Arjen Lucassen także znany jest z tego, że do swoich projektów (szczególnie do Ayreon) zaprasza znane wokalistki. Choć sam śpiewa na swoich płytach, to często „ozdabia je” pięknymi damskimi głosami – nie jest jednorazowy pomysł. Zaśpiewały u niego: Simone Simons, Anneke van Giersbergen, Floor Jansen, Sharon den Adel czy Astrid van der Veen, której głos bardzo sobie upodobał. Poza tym na jego płytach śpiewają także wokaliści, np. Mikael Akerfeldt (Opeth).
Instrumentaliści tacy jak Slash czy Carlos Santana, którzy sami nie śpiewają, czy zespoły takie jak Apocalyptica, które nie mają wokalisty, zapraszają różnych artystów, do współpracy polegającej na śpiewaniu na ich płytach. Na płycie Slasha zaśpiewali m.in. Miles Kennedy, Fergie, Ozzy Osbourne, M. Shadows, Chris Cornell czy Andrew Stockdale, a u Carlosa Santany – Michelle Branch, Steven Tyler, Rob Thomas, Chris Cornell czy Joe Cocker.
Apocalyptica może się poszczycić nie gorszymi głosami na swoich płytach: Corey Taylor, Adam Gontier, Cristina Scabbia, Brent Smith czy Ville Valo + Lauri Ylonen w bardzo fajnym utworze Bittersweet.
Miał wyjść krótki post, a jak zwykle się rozpisałam! Ale wynagradzam tym moją ponadtygodniową nieobecność. Mam nadzieję, że tęskniliście! :P
Lubię kolaboracje.
OdpowiedzUsuńSporo można by tego wyszperać, ale kilka takich projektów przychodzi mi od razu do głowy.
OdpowiedzUsuńPo pierwsze mój ulubiony- Bono i The Corrs - ludzie jakiś czas temu zachwycali się "Summer Wine" w wersji Valo&Avelon, a ja uwielbiam tą zaprezentowaną przez Irlandczyków. Podczas tego samego występu duet odśpiewał jeszcze "When The Stars Go Blue".
Następny numer wykonany w ten sposób jaki pamiętam to "Marry's Ann's Place" w wykonaniu Volbeat i jakiejś wokalistki, której imienia w sumie nie pamiętam.
Z bardziej metalowych rzeczy, to ostatnimi czasy głośno było o kolaboracji Reeda i Metallici.
Warto też wspomnieć o Grave Digger, które na ostatniej Epce nagrał numer z Doro.

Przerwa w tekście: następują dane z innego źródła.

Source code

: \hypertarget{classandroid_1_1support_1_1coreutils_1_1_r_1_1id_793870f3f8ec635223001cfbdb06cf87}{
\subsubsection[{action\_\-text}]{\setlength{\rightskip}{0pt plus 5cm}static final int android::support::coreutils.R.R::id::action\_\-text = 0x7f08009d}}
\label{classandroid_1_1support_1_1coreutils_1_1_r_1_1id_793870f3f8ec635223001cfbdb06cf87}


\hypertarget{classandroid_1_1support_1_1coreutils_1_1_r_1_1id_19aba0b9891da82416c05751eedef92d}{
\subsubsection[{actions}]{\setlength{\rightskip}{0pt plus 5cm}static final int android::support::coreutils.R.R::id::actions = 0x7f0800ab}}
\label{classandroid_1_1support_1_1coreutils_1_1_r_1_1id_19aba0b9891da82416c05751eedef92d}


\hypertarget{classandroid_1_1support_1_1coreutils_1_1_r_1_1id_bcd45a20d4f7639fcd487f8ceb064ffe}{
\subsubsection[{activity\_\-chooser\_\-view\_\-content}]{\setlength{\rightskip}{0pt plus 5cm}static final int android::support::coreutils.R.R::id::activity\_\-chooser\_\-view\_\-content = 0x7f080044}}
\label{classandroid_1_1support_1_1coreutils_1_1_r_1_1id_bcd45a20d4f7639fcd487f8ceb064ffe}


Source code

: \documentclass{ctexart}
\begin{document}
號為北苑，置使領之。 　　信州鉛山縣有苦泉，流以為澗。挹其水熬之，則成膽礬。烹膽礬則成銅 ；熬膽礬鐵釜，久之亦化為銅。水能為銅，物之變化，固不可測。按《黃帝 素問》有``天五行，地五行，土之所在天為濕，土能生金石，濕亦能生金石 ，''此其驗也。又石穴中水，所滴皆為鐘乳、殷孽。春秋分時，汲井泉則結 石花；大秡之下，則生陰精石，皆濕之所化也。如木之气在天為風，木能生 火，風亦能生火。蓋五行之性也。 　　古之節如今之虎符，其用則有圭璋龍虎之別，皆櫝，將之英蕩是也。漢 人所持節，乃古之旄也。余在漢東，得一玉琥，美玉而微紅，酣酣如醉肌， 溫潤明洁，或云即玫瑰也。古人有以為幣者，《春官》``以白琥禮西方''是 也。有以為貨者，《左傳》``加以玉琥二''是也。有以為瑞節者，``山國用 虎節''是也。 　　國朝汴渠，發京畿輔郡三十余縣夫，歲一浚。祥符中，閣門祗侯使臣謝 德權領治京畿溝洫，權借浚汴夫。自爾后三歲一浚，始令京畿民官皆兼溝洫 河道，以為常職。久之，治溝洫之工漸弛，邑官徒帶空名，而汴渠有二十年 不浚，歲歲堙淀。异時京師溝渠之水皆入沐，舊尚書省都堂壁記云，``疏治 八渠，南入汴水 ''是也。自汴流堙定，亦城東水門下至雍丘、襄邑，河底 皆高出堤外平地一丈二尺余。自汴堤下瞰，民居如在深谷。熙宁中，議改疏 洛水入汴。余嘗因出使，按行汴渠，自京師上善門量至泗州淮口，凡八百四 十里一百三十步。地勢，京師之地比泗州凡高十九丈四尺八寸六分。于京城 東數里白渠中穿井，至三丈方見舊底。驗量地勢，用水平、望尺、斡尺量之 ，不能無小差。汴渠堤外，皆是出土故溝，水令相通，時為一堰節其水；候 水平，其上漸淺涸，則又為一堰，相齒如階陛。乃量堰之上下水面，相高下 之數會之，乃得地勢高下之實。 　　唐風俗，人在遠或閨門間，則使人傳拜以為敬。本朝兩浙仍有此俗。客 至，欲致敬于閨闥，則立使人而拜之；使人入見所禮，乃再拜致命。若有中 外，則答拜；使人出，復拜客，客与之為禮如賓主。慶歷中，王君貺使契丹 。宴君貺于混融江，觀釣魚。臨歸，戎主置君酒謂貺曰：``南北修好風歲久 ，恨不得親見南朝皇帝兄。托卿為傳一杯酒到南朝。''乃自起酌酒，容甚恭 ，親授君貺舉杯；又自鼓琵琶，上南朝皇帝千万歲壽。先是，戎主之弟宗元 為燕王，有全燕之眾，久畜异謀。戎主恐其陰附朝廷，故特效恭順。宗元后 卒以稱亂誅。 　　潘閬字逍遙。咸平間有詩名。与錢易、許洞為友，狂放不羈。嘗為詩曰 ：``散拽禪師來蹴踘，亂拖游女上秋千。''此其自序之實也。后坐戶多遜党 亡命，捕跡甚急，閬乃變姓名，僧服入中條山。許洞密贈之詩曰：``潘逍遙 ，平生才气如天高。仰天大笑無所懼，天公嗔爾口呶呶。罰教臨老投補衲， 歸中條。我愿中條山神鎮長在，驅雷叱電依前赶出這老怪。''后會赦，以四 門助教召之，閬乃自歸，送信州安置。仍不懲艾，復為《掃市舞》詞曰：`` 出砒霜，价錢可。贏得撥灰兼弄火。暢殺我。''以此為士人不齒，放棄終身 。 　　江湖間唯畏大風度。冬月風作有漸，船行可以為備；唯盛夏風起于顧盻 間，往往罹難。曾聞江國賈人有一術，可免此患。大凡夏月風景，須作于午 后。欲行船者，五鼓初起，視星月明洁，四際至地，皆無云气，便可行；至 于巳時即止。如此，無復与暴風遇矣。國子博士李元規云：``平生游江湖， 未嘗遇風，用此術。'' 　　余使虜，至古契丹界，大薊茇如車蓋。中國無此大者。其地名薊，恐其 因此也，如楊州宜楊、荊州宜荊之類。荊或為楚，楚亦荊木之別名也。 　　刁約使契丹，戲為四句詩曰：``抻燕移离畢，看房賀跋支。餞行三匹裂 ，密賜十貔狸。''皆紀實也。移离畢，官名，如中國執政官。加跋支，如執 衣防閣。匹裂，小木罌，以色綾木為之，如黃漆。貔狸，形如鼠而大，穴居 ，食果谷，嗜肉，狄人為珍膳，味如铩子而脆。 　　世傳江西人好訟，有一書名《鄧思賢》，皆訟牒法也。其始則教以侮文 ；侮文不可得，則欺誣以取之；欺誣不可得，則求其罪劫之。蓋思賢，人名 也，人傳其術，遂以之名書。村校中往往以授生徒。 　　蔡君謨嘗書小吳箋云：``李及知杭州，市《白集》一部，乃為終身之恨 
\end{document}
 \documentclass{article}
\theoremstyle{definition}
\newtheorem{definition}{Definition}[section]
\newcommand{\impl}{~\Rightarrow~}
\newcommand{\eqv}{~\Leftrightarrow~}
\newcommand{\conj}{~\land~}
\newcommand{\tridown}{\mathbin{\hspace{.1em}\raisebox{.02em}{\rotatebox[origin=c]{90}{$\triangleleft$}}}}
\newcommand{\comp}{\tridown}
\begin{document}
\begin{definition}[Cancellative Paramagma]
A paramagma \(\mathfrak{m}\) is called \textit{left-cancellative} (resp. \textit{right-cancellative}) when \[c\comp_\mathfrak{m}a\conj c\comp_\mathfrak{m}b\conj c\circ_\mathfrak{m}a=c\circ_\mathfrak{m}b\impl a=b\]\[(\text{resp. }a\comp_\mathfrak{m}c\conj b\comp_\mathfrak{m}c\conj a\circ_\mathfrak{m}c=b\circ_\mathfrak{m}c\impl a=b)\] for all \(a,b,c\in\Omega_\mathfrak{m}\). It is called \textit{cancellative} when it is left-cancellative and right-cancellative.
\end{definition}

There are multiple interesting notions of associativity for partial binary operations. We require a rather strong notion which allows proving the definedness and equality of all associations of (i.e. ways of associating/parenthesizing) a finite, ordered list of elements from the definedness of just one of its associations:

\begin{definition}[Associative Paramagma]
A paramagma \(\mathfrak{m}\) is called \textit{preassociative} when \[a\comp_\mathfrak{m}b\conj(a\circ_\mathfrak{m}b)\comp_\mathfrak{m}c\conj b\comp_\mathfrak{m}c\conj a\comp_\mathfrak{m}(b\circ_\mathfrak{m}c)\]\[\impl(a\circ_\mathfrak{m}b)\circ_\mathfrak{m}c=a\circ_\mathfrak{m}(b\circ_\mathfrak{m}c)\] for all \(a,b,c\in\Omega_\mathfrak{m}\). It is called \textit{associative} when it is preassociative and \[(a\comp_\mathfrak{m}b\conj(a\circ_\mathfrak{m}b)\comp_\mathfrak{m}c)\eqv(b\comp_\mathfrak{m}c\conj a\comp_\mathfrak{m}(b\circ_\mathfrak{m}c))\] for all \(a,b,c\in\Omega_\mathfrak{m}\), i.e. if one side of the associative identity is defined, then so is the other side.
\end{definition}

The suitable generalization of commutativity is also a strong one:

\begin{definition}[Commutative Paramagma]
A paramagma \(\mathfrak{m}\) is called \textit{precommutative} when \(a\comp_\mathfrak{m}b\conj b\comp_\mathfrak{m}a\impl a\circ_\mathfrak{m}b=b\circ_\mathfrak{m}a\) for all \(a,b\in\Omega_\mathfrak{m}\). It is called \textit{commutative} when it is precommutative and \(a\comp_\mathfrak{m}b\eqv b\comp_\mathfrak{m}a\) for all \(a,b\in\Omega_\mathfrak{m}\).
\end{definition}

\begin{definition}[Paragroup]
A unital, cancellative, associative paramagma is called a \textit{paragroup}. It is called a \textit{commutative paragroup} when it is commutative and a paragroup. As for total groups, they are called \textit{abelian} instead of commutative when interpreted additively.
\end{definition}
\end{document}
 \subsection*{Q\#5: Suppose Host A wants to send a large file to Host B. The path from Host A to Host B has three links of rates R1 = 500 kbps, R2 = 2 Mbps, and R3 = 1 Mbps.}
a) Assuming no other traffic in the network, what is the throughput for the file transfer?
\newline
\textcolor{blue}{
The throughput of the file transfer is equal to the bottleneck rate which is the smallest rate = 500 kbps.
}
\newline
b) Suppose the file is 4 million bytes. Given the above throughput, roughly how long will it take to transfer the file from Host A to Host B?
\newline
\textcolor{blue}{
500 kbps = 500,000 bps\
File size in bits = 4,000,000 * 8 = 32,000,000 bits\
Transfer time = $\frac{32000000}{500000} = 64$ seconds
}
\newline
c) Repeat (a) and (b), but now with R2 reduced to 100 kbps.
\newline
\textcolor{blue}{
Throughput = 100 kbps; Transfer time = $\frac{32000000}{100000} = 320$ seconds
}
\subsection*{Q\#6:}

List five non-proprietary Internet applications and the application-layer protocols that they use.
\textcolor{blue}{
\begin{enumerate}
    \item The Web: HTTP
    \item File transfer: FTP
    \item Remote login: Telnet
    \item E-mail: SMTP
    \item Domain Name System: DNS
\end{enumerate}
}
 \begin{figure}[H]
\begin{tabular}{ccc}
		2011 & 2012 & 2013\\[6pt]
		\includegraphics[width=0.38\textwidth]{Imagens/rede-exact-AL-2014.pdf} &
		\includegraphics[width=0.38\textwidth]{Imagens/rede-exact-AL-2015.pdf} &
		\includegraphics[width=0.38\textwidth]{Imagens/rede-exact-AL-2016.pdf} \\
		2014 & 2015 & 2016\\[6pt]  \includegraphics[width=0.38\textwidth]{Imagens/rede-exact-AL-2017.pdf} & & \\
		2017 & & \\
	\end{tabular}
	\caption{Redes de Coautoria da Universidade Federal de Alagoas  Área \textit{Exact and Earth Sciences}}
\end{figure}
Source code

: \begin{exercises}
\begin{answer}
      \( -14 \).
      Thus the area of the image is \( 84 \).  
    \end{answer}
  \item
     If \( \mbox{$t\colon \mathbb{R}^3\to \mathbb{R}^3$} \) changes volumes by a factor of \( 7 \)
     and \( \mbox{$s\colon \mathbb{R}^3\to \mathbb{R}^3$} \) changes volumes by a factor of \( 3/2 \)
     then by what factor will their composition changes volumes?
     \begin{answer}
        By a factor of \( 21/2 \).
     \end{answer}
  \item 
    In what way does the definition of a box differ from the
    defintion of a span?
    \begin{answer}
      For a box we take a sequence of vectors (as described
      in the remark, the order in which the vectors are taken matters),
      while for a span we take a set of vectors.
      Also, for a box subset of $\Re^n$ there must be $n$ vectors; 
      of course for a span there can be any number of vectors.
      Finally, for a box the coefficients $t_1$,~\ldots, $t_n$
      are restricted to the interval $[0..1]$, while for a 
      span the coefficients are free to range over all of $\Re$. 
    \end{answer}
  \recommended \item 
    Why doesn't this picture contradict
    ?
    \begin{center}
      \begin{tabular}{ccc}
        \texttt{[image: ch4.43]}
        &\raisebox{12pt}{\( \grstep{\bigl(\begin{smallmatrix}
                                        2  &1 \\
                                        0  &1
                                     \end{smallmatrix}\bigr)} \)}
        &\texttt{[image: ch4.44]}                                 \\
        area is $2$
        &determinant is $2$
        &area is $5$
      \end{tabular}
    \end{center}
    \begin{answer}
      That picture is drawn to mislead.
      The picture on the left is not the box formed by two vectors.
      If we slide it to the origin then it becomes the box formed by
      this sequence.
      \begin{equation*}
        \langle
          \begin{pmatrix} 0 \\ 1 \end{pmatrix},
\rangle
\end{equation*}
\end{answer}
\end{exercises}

A na koniec trochę inne klimaty i jeden z moich ulubionych gitarzystów - Bonamassa, który co prawda sam świetnie śpiewa, ale często także zaprasza do swoich nagrań gości.
Oczywiście takie wspólne projekty artystów można wymieniać bez końca! Sama o wielu przypomniałam sobie kilka dni później. Sprawdzę te duety wymienione przez Ciebie, dzięki :) A jeśli chodzi o znanych gitarzystów, to tak to już jest, wielu z nich nie śpiewa i zaprasza do gości do śpiewania na swoich płytach.